*** Block opens ***

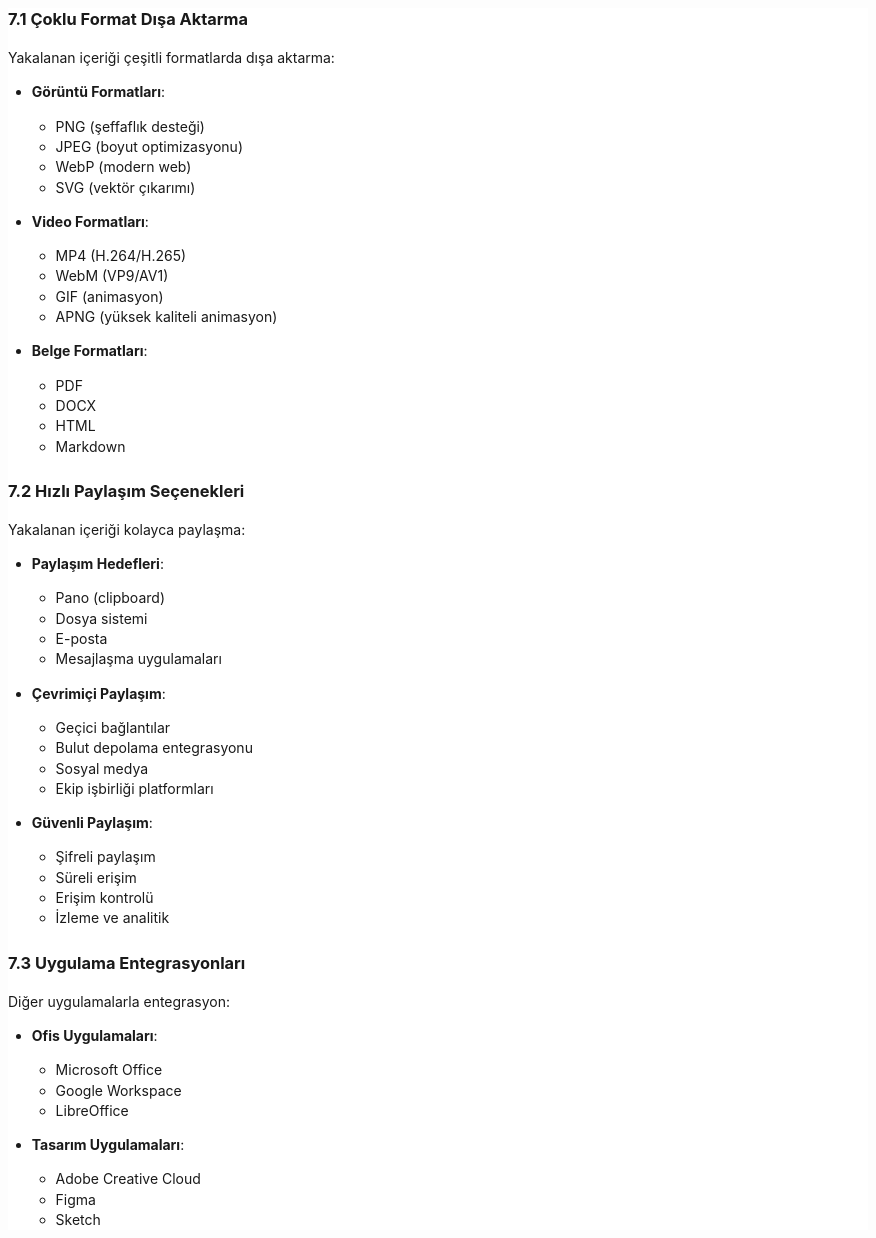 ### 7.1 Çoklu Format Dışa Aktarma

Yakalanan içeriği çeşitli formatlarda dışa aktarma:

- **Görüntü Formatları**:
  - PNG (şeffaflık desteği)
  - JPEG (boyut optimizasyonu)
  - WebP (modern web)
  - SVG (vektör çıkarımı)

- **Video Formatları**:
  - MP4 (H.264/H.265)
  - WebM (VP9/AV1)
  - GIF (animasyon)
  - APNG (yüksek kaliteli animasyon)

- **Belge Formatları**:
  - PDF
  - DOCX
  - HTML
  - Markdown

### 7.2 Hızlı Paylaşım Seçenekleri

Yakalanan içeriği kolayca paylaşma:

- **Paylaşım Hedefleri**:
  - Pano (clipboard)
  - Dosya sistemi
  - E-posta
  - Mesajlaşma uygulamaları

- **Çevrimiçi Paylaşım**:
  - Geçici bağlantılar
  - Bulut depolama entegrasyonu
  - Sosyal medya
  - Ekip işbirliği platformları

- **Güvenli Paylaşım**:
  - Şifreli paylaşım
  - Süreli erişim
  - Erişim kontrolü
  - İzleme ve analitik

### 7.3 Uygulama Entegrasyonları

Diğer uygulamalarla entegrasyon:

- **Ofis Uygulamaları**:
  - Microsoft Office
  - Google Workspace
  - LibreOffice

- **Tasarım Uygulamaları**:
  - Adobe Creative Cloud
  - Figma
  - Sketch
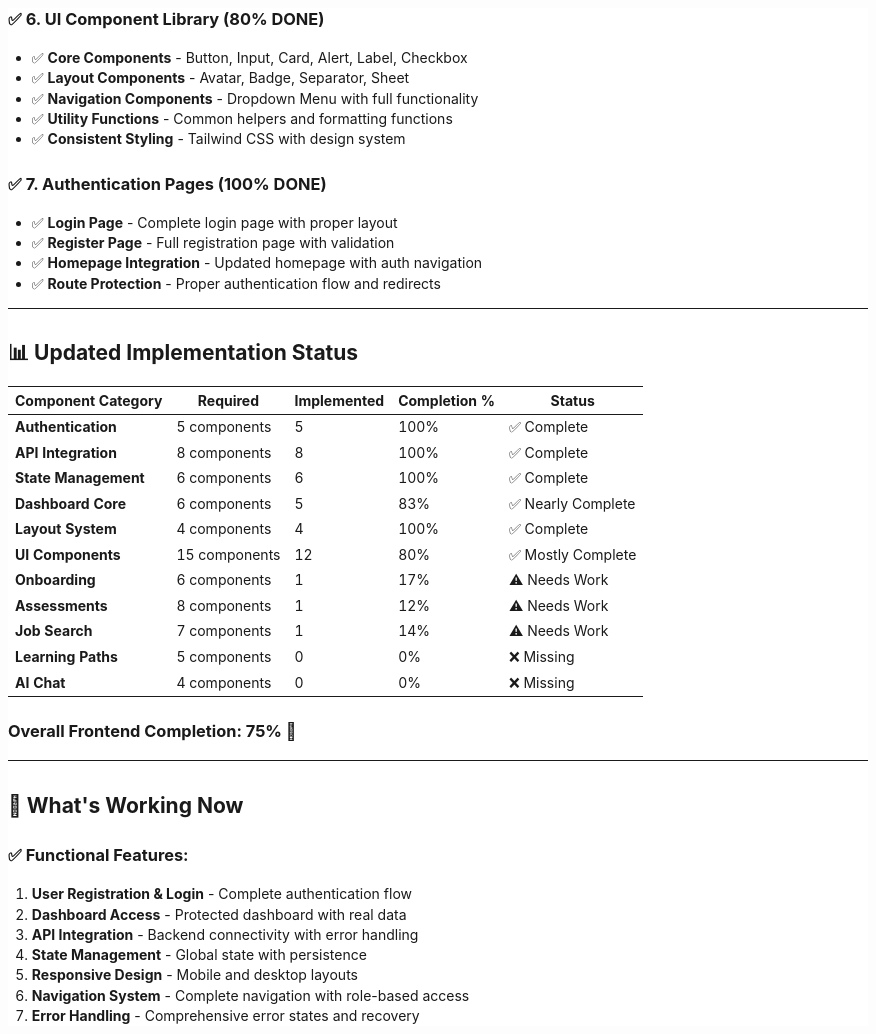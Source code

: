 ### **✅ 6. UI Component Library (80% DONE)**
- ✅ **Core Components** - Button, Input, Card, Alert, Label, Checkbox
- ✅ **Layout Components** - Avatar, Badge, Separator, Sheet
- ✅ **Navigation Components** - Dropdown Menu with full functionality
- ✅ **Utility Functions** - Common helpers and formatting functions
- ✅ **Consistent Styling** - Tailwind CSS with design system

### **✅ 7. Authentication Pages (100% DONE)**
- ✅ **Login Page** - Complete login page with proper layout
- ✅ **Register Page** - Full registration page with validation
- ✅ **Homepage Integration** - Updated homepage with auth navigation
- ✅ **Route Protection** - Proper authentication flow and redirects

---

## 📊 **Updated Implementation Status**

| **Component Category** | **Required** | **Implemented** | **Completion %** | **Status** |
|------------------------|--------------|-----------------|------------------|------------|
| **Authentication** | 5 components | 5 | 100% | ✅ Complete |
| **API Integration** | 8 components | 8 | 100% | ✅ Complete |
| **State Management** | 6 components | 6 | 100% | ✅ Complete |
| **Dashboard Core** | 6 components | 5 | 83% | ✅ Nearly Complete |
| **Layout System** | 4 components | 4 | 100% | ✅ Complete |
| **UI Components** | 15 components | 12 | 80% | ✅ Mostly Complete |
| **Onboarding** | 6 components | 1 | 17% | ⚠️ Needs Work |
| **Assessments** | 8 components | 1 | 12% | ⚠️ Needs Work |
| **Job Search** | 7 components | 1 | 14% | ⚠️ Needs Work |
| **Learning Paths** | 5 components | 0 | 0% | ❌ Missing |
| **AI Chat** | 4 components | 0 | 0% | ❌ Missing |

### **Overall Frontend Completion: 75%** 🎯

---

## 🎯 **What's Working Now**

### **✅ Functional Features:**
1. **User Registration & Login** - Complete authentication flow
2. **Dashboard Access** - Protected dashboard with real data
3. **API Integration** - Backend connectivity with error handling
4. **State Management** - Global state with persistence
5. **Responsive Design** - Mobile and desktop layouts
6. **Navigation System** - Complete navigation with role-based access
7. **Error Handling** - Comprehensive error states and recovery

*** Block closes ***

- **What you have to do**: Above are the records. Copy the lines beginning at the one that has "14% | ⚠️ Needs Work |" and ending with the one that has "2. **Dashboard Access**", unchanged.

- **Solution for this task**:
| **Job Search** | 7 components | 1 | 14% | ⚠️ Needs Work |
| **Learning Paths** | 5 components | 0 | 0% | ❌ Missing |
| **AI Chat** | 4 components | 0 | 0% | ❌ Missing |

### **Overall Frontend Completion: 75%** 🎯

---

## 🎯 **What's Working Now**

### **✅ Functional Features:**
1. **User Registration & Login** - Complete authentication flow
2. **Dashboard Access** - Protected dashboard with real data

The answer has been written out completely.